Let $\Delta ABC$ be an acute triangle and $H$ its orthocenter. $B_1$ and $C_1$ are the feet of heights from $B$ and $C$, $M$ is the midpoint of $AH$. Point $K$ is on the segment $B_1C_1$, but isn't on line $AH$. Line $AK$ intersects the lines $MB_1$ and $MC_1$ in $E$ and $F$, the lines $BE$ and $CF$ intersect at $N$. Prove that $K$ is the orthocenter of $\Delta NBC$.
Problem
Source: Moldova TST 2020
Tags: geometry, orthocenter
mira74
08.03.2020 01:17
It suffices to show that $BE$ and $CK$ are perpendicular. Drop the condition "not on $AH$". We show the following problem, which is clearly equivalent:
Let $ABC$ be a triangle with orthocenter $H$, let $BH$ and $CH$ meet opposite sides at $B_1$ and $C_1$, and let $M$ be a the midpoint of $AH$. Let $K$ be a variable point on $B_1C_1$, let $T$ be the second intersection of $CK$ with $(BC)$, let $AK$ meet $B_1M$ at $E$ and let $BT$ meet $B_1M$ at $E'$. Then, $E=E'$.

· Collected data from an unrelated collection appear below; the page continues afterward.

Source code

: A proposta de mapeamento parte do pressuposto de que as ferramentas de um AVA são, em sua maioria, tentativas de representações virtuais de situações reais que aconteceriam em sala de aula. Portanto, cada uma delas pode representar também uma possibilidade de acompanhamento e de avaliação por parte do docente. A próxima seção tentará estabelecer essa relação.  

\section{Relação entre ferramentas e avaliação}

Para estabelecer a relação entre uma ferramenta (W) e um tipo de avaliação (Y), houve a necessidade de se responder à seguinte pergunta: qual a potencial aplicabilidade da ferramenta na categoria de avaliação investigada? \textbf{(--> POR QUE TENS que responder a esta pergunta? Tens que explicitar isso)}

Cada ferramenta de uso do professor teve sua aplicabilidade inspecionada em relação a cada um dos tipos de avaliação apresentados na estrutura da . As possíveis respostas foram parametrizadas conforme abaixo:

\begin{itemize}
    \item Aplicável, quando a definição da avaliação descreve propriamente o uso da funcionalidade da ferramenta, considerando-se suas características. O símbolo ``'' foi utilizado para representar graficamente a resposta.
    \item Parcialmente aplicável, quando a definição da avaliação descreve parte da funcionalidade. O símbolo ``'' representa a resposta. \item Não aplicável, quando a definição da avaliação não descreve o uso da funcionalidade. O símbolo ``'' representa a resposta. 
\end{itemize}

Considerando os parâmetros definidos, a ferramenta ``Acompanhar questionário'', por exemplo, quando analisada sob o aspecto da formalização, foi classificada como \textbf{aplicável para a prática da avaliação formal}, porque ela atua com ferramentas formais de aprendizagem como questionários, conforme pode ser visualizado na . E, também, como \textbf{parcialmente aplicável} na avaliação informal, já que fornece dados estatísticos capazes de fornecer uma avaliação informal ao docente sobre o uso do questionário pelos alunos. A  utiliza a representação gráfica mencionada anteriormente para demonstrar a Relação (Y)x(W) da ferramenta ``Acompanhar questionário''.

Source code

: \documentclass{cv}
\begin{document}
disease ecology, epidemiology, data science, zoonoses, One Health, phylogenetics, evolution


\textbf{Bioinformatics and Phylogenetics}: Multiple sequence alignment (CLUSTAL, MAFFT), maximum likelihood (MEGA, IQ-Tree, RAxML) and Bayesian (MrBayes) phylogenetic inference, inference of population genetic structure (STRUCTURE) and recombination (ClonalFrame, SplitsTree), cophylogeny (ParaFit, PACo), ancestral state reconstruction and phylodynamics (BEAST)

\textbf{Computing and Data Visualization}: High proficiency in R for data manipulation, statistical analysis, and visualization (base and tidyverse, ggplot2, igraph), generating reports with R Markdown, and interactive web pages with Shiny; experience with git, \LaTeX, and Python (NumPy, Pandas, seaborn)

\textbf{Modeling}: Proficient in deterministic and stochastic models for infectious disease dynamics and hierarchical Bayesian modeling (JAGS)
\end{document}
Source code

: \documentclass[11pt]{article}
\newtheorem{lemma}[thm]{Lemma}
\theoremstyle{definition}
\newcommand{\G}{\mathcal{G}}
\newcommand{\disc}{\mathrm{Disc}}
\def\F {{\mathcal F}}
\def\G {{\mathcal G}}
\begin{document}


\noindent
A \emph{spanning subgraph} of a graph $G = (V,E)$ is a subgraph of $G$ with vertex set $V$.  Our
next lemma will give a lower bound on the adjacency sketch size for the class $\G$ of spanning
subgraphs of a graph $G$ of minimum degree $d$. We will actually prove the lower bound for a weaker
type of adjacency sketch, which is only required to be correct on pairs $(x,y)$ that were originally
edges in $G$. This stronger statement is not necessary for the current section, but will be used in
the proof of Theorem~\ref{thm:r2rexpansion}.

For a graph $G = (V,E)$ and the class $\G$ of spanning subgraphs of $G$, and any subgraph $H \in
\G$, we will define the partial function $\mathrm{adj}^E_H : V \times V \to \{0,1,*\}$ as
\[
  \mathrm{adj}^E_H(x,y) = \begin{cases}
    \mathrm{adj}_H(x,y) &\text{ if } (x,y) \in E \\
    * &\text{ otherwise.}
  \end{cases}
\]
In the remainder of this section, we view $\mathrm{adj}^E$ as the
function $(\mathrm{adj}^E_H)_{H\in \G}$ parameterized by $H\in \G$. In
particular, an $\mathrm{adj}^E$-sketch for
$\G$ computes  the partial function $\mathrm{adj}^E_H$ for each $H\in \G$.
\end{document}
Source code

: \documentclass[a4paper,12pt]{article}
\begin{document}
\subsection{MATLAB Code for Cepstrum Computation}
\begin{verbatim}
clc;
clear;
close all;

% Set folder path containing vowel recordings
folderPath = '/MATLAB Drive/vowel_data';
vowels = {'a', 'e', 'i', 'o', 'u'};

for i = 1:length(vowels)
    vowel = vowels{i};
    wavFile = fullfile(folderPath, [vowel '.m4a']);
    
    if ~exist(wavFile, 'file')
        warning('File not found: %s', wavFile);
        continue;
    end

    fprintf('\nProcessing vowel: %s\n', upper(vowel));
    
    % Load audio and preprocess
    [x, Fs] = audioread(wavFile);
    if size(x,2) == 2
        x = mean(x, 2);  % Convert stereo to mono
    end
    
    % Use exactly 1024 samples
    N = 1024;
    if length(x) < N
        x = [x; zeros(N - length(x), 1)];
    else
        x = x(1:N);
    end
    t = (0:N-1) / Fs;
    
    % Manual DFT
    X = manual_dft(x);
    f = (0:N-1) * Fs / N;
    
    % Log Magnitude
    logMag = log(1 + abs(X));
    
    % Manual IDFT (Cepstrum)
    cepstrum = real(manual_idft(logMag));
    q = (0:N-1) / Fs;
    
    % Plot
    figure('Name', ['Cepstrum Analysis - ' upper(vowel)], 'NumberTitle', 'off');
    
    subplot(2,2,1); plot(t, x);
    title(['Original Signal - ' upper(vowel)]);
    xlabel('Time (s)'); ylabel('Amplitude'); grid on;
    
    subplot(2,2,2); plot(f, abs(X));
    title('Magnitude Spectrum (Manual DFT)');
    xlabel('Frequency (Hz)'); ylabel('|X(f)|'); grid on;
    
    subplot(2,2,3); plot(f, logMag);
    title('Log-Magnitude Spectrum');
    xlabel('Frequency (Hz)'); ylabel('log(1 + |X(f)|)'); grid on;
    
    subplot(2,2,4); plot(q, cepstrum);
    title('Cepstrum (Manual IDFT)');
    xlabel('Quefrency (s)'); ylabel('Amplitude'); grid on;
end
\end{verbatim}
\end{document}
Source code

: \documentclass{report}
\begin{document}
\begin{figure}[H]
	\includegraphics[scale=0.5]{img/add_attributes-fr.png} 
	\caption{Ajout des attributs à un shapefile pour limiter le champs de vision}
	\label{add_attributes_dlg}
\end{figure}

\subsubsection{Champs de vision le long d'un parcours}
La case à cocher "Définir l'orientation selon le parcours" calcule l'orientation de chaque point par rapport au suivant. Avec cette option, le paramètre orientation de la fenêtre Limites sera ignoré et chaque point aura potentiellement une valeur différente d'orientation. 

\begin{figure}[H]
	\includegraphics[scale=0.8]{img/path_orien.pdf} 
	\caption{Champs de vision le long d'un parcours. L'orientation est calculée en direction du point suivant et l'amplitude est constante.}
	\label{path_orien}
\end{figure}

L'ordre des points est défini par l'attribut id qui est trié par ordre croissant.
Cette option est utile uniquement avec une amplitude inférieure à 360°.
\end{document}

We proceed with mOviNG pOinTs. Note that the maps $$K \rightarrow T \rightarrow E'$$tethered onto $$B_1C_1 \rightarrow (BC) \rightarrow B_1M$$and $$K \rightarrow E$$tethered onto $$B_1C_1 \rightarrow B_1M$$are projective, so it suffices to check $3$ cases. $K=B_1,C_1$ are trivial. If $D=AH \cap B_1C_1$, $DBC$ has orthocenter $M$ by Brokard on $AB_1HC_1$, so $CD \perp BM$, as desired.
prodiguy
08.03.2020 01:26
Notice that in the similarity $\Delta AB_1B \sim \Delta AC_1C$ the points $E, K$ fit into isogonal conjugates, so $\angle ABE = \angle KCC_1,$ which means $CK \perp DE$ and we are done.
AlastorMoody
31.03.2020 03:37
Moldova TST 2020 P4 wrote:
Let $\Delta ABC$ be an acute triangle and $H$ its orthocenter. $B_1$ and $C_1$ are the feet of heights from $B$ and $C$, $M$ is the midpoint of $AH$. Point $K$ is on the segment $B_1C_1$, but isn't on line $AH$. Line $AK$ intersects the lines $MB_1$ and $MC_1$ in $E$ and $F$, the lines $BE$ and $CF$ intersect at $N$. Prove that $K$ is the orthocenter of $\Delta NBC$.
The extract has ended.